Sin's family were North Korean refugees who requested embassy in South Korea. At the time, the South Korean government was trying to strengthen relations with China and they were forced to reject the family's request. Park Wansik was sent by the South Korean government in order to make arrangements for the family's disposal. The family ended up being killed by North Korean authorities. The only survivors were Sin and his older sister (Lee Mi-yeon), who managed to escape but were stranded in the wilderness between the borders of North Korea and China. After enduring hardship, starvation, and rape, they managed to cross over to a train station in China where the two were tragically separated. Sin goes down his own path and lives the life of a criminal and a modern-day pirate in South East Asia, where his bitterness and hatred grows, and he plots revenge against his betrayers. His anger expands and he decides to destroy the entire Korean Peninsula.

Sin is embittered towards the North Korean government for the murder of his family and at the South Korean government for abandoning them. He decides to hatch a plan to unleash uranium onto the clouds of a typhoon so that radioactive rain will shower onto the Korean Peninsula, effectively destroying it. He sets out with his group of South East Asian pirates, but he encounters Sejong. In an attempt to lure Sin into their hands, Sejong sets up an appointment for Sin to reunite with his sister. Sin, who had assumed his sister to be dead, believes it to be a farce to lure him out, but he goes anyway. Sin takes the bait and enters the meeting, but Sejong soon discovers that Sin and his sister are more prepared than he had thought. Sin has a sniper set up, who effectively takes out part of Sejong's elite team, though Sin's sister is caught in the crossfire and suffers a bullet wound.

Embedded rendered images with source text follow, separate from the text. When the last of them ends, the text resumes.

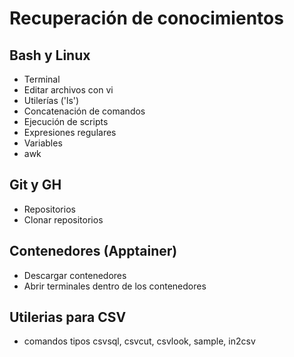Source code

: # Recuperación de conocimientos

## Bash y Linux

- Terminal
- Editar archivos con vi
- Utilerías ('ls')
- Concatenación de comandos
- Ejecución de scripts
- Expresiones regulares
- Variables
- awk

## Git y GH
- Repositorios
- Clonar repositorios

## Contenedores (Apptainer)
- Descargar contenedores
- Abrir terminales dentro de los contenedores

## Utilerias para CSV
- comandos tipos csvsql, csvcut, csvlook, sample, in2csv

After escaping, Sin sets out to execute his plans of mass destruction. He embarks on a freight carrier that he names "Typhoon" that is filled with balloons carrying canisters filled with uranium. Meanwhile, in a last-ditch effort to save the Korean Peninsula, Sejong gathers a South Korean UDT/SEAL team, and helicopters out to sea. He makes a point of picking single men, stating that death is likely. They fly through the impending typhoon to the freight carrier, encountering Sin and his pirates. There is a bloody skirmish and both sides suffer casualties.

Sin is in the lower cabins through most of the fighting, spending time with his sister during her last breaths. The bullet wound is too much and she is about to die. They agree to meet again in the afterlife. Dazed, Sin heads out after she dies and he begins to release his uranium balloons. Having to manually open the hatch to release them, he is able to crank it open a few feet, allowing a few balloons to escape. Before he can activate the balloons with his remote control, Sejong makes his appearance. He is the last man standing, except for Sin, and all the rest of the Special Forces soldiers and Pirates are dead. Sin and Sejong struggle in a fight to the death, which culminates in Sin's death.

In his last sentiments, Sejong sends a letter to his mother. He believes that in the end, Sin never intended to destroy Korea and that he was just a desperate man who was a product of a tragedy. He is regretful of Sin's death, and says he wouldn't have minded befriending Sin in another life. Sin then carries his sister onto a boat to cross the river of the dead, and they cross over into the afterlife together.

== Cast ==
- Jang Dong-gun as Sin, a North Korean pirate and terrorist and Choi Myeong-ju's younger brother. He is the leader of a group of pirates and terrorists, whose main mission is to destroy the Korean Peninsula for revenge against the North Korean government because of the death of their family.
- Lee Jung-jae as Sejong, a South Korean intelligence officer and the main foe of Sin, whose main mission is to stop Sin and his group of North Korean pirates from committing a terrorist attack against North Korea and South Korea.
- Lee Mi-yeon as Choi Myeong-ju, Sin's older sister and one of the two only survivors (along her younger brother Sin) of the massacre by the North Korean government against their family.